§ Try it: Find "checking, computation, writing" and "response. Verification adds" in the records below. Copy the lines holding them and every line between, exactly, and no others.

══════════

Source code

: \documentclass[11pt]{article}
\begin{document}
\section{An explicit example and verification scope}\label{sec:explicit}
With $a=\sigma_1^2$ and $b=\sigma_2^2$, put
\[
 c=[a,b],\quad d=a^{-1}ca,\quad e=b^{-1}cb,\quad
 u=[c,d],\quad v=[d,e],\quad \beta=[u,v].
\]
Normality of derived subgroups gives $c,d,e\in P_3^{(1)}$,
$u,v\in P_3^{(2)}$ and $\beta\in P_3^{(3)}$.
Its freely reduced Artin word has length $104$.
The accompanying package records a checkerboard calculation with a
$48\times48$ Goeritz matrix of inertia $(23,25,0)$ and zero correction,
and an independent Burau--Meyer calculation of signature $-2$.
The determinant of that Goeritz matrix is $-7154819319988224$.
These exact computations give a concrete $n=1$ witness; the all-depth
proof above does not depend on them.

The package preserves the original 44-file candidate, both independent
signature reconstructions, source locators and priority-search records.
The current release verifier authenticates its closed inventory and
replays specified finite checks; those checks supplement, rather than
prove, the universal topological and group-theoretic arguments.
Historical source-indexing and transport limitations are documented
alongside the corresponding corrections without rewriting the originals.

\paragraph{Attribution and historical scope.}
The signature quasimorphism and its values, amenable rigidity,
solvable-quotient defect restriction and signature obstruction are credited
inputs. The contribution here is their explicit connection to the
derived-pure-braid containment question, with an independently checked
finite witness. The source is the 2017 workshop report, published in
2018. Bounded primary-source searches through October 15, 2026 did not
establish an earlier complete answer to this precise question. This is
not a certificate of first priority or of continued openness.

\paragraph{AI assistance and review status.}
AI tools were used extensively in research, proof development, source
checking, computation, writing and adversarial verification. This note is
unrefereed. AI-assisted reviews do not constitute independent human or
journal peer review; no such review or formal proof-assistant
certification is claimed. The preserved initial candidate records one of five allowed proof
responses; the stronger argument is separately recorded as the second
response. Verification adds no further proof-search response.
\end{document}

══════════

§ The completed task:
checking, computation, writing and adversarial verification. This note is
unrefereed. AI-assisted reviews do not constitute independent human or
journal peer review; no such review or formal proof-assistant
certification is claimed. The preserved initial candidate records one of five allowed proof
responses; the stronger argument is separately recorded as the second
response. Verification adds no further proof-search response.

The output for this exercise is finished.